Amsterdam-based LeasePlan is expected to fetch a similar valuation as France-based rival ALD, which is slightly smaller on most metrics and had a market capitalisation of 6.4 billion euros (£5.7 billion) at the close of trade on Wednesday.
The Dutch company, owned by a consortium of investors, said that only secondary shares would be on offer, with the listing likely to follow weeks after the publication of its prospectus.
It did not, however, specify a timeframe for the proposed listing.
The company’s chief executive officer, Tex Gunning, said in a statement that LeasePlan is the biggest player in leasing new cars “as a service” and is now expanding to “the large, fragmented and inefficient market for high-quality three-to-four-year-old used cars.”

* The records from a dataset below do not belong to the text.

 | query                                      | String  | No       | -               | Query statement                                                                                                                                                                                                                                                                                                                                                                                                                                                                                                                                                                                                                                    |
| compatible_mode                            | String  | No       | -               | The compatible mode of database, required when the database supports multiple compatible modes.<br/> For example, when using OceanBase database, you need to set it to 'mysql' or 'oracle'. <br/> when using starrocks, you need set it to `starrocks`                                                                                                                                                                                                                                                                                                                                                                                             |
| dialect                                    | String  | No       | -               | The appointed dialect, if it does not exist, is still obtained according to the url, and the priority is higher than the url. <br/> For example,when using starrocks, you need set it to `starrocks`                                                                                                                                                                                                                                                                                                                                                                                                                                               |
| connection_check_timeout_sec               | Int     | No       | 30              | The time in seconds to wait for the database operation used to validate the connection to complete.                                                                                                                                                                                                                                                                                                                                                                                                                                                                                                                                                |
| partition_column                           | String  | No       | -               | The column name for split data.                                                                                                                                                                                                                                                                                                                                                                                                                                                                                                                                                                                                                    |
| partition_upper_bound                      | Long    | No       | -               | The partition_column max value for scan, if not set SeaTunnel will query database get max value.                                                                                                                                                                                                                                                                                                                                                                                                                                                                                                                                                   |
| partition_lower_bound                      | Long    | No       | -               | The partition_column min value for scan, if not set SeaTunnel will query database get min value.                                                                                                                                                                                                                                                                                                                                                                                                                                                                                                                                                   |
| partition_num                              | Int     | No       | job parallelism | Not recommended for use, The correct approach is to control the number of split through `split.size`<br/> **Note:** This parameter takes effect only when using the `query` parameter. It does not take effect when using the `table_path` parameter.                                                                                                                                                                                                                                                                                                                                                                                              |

Gunning, a familiar figure on Dutch financial markets, earlier led express delivery company TNT Express and staffing firm Vedior when they were acquired by FedEx and Randstad, respectively.
In a statement, the company called an IPO a “a logical next step in the development of LeasePlan and that the timing of the offering is appropriate given LeasePlan’s current profile and level of maturity.”
It said the listing would raise its profile, add financing flexibility and “provide liquidity for existing shareholders.”
LeasePlan was purchased in 2015 for 3.7 billion euros by a consortium led by pension fund manager PGGM, along with Denmark’s TDR Capital, sovereign wealth fund GIC, the Abu Dhabi Investment Authority and Goldman Sachs.
Leaseplan on Thursday reported an underlying first-half 2018 profit of 298.6 million euros ($342.6 million), up from 291.7 million euros in the same period a year ago. Sales rose to 4.80 billion euros from 4.70 billion euros in the first half of 2017.